RICHMOND (AP) — Virginia will receive up to $60 million from the federal government to replace its punch-card and mechanical-lever voting machines and upgrade other election procedures.
Punch-card ballots were at the center of the 2000 presidential election fiasco in Florida, which prompted last year’s Congress to appropriate $3.9 billion to help states replace the machines and make other improvements.
Virginia received its first $5 million installment two weeks ago and an additional $6.8 million is expected by the end of this month, said Jean R. Jensen, secretary of the State Board of Elections.
Miss Jensen made the remarks Thursday at a meeting of the Help America Vote Act advisory committee, a 50-member panel of registrars, voting officials and others she appointed to advise on how to implement the new federal law.
Based on a federal formula, Virginia will get $4,000 per machine to replace each of the 2,553 mechanical-lever machines and the 2,638 punch-card machines that in 2000 served 62 percent of the voting precincts in the state. Some localities already use optical-scan or touch-screen machines.

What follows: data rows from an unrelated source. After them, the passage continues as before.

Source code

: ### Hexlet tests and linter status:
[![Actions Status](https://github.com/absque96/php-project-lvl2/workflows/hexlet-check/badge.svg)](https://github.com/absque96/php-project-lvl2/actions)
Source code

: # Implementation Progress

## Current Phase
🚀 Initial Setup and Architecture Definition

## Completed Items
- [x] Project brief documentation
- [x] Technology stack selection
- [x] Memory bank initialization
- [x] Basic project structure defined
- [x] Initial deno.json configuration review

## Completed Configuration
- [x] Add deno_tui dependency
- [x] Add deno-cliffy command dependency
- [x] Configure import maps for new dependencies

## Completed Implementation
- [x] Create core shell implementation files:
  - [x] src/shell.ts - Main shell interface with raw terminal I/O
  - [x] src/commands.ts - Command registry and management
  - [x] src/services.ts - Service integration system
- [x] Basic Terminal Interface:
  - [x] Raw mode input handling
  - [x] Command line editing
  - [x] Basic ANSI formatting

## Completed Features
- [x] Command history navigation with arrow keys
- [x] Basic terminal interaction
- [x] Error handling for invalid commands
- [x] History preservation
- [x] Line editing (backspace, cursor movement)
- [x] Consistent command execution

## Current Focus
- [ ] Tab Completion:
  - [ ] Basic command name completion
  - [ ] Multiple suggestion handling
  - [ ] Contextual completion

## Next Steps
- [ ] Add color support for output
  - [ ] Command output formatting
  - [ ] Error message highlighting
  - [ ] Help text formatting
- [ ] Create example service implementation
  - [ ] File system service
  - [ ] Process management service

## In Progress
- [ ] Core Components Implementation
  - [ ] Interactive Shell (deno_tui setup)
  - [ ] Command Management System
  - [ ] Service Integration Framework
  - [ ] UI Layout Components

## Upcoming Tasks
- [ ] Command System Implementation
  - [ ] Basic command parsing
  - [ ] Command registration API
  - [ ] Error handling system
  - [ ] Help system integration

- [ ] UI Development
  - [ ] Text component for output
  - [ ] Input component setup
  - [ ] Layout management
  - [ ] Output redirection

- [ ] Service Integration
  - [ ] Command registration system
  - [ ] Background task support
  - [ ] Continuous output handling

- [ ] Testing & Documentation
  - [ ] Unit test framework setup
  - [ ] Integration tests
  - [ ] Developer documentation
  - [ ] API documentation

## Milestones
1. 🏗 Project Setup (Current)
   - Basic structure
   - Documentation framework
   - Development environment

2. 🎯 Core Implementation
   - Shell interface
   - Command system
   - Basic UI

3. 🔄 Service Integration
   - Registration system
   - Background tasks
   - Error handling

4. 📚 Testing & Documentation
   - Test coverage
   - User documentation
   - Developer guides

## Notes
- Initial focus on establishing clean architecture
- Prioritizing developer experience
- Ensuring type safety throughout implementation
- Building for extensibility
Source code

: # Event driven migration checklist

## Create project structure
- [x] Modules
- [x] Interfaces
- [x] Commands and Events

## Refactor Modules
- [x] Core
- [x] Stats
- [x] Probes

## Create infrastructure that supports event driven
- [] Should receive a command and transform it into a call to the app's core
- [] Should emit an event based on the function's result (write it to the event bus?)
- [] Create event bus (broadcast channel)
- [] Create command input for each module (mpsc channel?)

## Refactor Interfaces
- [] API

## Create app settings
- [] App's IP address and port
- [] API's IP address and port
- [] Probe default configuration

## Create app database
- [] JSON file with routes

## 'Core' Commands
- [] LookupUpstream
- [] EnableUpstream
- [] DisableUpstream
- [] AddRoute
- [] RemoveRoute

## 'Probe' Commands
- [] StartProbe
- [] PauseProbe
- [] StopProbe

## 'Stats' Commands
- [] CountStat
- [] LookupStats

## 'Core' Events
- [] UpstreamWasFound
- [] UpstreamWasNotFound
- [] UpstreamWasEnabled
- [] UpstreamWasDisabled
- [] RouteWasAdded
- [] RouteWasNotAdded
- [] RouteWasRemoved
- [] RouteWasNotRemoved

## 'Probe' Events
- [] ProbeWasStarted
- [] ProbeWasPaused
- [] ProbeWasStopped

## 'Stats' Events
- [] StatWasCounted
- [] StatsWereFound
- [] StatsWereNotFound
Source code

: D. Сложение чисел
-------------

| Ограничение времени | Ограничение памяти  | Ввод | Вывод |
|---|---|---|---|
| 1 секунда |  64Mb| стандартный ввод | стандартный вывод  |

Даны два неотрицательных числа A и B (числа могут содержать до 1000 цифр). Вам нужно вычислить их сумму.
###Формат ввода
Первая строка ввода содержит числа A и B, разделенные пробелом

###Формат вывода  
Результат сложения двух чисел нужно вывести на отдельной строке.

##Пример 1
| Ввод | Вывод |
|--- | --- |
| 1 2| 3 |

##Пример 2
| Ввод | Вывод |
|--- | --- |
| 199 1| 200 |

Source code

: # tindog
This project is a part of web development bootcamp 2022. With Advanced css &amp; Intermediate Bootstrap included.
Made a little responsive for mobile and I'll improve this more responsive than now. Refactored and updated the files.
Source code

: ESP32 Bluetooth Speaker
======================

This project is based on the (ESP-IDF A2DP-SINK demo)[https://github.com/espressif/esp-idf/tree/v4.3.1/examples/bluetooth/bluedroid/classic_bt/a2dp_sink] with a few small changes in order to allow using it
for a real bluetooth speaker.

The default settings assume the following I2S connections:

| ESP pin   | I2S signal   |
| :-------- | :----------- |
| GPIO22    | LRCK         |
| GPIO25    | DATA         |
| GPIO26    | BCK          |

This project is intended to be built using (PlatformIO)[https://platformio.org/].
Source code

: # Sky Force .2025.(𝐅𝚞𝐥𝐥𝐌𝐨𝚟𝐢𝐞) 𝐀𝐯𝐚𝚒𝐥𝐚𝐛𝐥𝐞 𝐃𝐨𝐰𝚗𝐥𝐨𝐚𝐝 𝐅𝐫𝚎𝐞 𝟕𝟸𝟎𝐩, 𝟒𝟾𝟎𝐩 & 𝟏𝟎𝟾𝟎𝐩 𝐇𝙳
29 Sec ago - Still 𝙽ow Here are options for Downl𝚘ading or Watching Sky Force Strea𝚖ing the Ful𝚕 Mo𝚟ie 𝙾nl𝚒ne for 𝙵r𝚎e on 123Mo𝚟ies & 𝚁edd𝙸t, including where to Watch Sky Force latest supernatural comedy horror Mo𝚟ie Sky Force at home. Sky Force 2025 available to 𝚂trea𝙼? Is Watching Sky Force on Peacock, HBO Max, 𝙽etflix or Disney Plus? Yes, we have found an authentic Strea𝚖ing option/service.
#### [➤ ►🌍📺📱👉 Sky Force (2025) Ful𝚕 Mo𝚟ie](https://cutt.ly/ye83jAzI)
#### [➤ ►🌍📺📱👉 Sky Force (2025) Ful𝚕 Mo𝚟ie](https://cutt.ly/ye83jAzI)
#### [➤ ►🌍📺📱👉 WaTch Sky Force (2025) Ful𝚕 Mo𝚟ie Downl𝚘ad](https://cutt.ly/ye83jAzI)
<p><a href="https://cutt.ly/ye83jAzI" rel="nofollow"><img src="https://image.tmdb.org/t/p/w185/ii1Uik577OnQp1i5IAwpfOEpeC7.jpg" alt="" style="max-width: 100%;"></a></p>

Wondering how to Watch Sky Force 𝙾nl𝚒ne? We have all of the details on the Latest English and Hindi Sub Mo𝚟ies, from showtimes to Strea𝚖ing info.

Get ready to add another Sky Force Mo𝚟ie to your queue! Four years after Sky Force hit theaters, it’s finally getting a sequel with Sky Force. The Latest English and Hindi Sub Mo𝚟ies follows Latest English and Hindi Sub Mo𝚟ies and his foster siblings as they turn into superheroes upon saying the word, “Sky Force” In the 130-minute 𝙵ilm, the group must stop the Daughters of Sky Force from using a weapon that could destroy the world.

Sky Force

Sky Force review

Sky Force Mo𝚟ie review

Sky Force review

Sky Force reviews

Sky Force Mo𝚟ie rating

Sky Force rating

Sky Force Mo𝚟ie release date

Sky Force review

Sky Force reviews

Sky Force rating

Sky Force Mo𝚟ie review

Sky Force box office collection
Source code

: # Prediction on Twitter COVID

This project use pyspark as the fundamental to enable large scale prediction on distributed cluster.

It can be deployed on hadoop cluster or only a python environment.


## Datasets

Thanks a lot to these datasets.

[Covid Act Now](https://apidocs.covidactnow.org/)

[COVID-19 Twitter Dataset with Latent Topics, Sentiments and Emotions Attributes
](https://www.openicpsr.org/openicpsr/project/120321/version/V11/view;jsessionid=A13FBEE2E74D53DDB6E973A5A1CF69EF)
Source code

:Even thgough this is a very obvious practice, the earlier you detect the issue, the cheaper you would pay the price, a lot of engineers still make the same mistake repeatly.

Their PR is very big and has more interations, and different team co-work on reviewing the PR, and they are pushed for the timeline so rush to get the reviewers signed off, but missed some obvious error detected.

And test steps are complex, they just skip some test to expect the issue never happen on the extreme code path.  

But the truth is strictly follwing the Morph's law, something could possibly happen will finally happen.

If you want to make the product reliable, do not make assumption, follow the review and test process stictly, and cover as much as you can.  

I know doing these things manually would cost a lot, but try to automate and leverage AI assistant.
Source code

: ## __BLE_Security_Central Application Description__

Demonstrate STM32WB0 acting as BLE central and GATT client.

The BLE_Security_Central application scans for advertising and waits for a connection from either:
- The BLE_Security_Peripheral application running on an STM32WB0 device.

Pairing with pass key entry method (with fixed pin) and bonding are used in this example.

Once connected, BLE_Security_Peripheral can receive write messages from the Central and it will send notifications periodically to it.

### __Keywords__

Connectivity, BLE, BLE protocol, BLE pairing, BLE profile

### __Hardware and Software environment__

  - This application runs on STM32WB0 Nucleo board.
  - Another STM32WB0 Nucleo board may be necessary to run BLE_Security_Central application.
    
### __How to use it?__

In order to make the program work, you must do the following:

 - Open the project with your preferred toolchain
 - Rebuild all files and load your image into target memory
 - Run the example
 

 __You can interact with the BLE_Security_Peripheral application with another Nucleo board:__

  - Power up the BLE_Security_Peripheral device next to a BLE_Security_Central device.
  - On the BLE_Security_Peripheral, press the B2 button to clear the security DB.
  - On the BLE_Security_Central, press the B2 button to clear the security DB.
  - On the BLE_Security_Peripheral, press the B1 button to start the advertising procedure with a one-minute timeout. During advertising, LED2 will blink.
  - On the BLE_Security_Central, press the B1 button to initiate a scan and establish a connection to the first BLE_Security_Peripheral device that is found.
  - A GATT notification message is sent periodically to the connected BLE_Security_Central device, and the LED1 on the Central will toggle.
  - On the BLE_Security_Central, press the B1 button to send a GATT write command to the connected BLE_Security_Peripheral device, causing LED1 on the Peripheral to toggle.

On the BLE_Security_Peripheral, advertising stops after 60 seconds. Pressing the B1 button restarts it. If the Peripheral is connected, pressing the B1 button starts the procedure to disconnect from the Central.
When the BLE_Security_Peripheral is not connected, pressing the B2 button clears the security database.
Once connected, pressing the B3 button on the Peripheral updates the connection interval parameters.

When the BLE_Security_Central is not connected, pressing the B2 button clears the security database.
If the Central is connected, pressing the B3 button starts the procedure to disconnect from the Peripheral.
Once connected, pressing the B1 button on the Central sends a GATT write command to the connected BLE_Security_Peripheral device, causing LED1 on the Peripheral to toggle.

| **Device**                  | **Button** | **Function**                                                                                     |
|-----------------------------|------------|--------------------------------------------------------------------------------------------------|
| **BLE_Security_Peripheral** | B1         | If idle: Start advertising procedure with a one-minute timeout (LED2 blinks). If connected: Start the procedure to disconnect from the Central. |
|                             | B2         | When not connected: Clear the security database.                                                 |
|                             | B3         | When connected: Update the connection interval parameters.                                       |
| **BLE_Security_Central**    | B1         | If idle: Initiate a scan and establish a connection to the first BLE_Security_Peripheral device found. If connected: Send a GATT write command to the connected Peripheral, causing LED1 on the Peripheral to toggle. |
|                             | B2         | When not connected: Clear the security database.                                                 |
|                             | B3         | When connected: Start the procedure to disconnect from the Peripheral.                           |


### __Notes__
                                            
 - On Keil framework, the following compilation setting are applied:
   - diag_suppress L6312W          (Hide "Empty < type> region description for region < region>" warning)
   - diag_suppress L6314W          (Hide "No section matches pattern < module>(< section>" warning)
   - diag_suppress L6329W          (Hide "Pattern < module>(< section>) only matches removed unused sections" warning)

In addition to the $23 million for new machines, the state will receive $13 million to replace its statewide voter-registration computer system. Other money will go for training election officials, setting up a formal complaint procedure, hiring more staff and improving handicapped accessibility to voting booths.
Virginia officials hope to have the new machines by Jan. 1, 2006, in time for congressional elections and a U.S. Senate election.
Because of the influx of federal money, manufacturers are offering a number of new voting machines. Seven types of machines are authorized in Virginia, and the state board will consider adding five more this summer.
Traditionally, local governments have paid for new voting machines.